The president's careless, callous action drew a rare rebuke from Prime Minister Theresa May, and a British public engulfed in its own highly divisive debate over Brexit united in revulsion of Trump.

As for May, on Friday she finally brokered a deal on the Irish border with a niche Northern Ireland party that's part of her shaky coalition government in order to advance Brexit negotiations with the European Union. It was a small win for May in a much larger loss for Britain, which is pulling back from the very nations Churchill fought to save.

May might suffer in comparison with Churchill, but Watkins said that "the much more obvious, and damning, yardstick is [Margaret] Thatcher, whom she sometimes tries to imitate and then falls dismally short."

As for Churchill, even his wartime American comrade-in-arms hasn't held the public's imagination like the British leader. While Churchill "has become an icon of stalwart resistance against Hitler," Watkins said, "We probably know a bit more about FDR, but his greatest legacy, the U.S. welfare state — such as it is — has always been an embattled one."

Johnsen suggested that Franklin Delano Roosevelt's generosity in spreading credit helps explain how Churchill eclipsed FDR in the public's imagination. Churchill, he added, also outlived Roosevelt, and "was famous for saying 'history shall be kind to me for I will write it.' "
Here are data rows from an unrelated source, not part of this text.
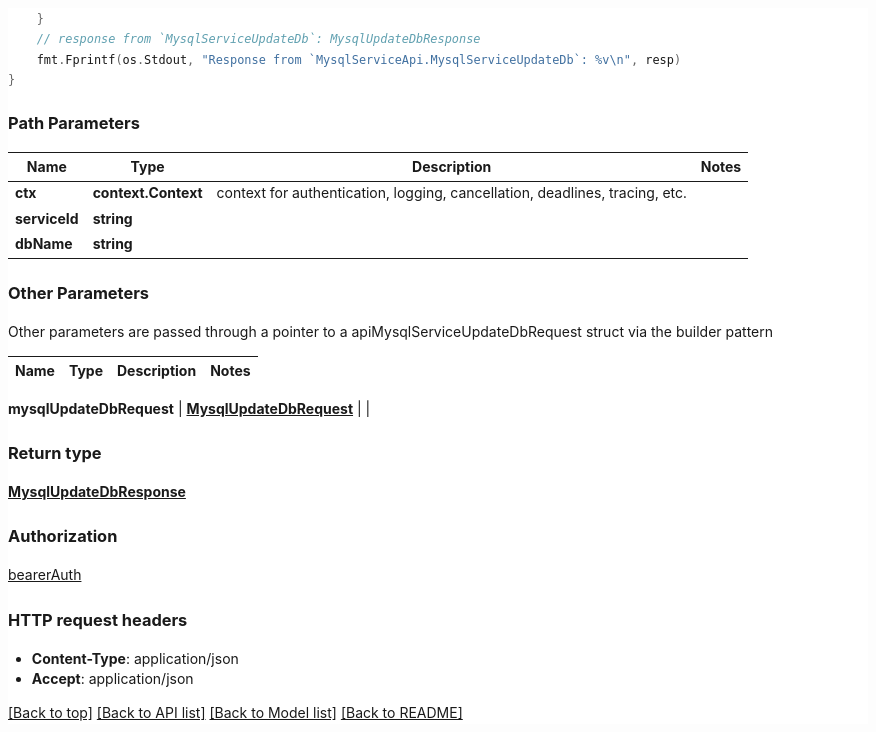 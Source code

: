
 ```go
    }
    // response from `MysqlServiceUpdateDb`: MysqlUpdateDbResponse
    fmt.Fprintf(os.Stdout, "Response from `MysqlServiceApi.MysqlServiceUpdateDb`: %v\n", resp)
}
```

### Path Parameters


Name | Type | Description  | Notes
------------- | ------------- | ------------- | -------------
**ctx** | **context.Context** | context for authentication, logging, cancellation, deadlines, tracing, etc.
**serviceId** | **string** |  | 
**dbName** | **string** |  | 

### Other Parameters

Other parameters are passed through a pointer to a apiMysqlServiceUpdateDbRequest struct via the builder pattern


Name | Type | Description  | Notes
------------- | ------------- | ------------- | -------------


 **mysqlUpdateDbRequest** | [**MysqlUpdateDbRequest**](MysqlUpdateDbRequest.md) |  | 

### Return type

[**MysqlUpdateDbResponse**](MysqlUpdateDbResponse.md)

### Authorization

[bearerAuth](../README.md#bearerAuth)

### HTTP request headers

- **Content-Type**: application/json
- **Accept**: application/json

[[Back to top]](#) [[Back to API list]](../README.md#documentation-for-api-endpoints)
[[Back to Model list]](../README.md#documentation-for-models)
[[Back to README]](../README.md)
Which he did, earning a Nobel Prize in literature in 1953 "for his mastery of historical and biographical description as well as for brilliant oratory in defending exalted human values."

Scores more have penned their offerings in the oeuvre about Churchill, and compelling films such as "Darkest Hour" will refresh memories or introduce a legend. And unless and until a current-day leader shows the guts and grit and greatness of Churchill's wartime tenure, his iconic stature will only increase.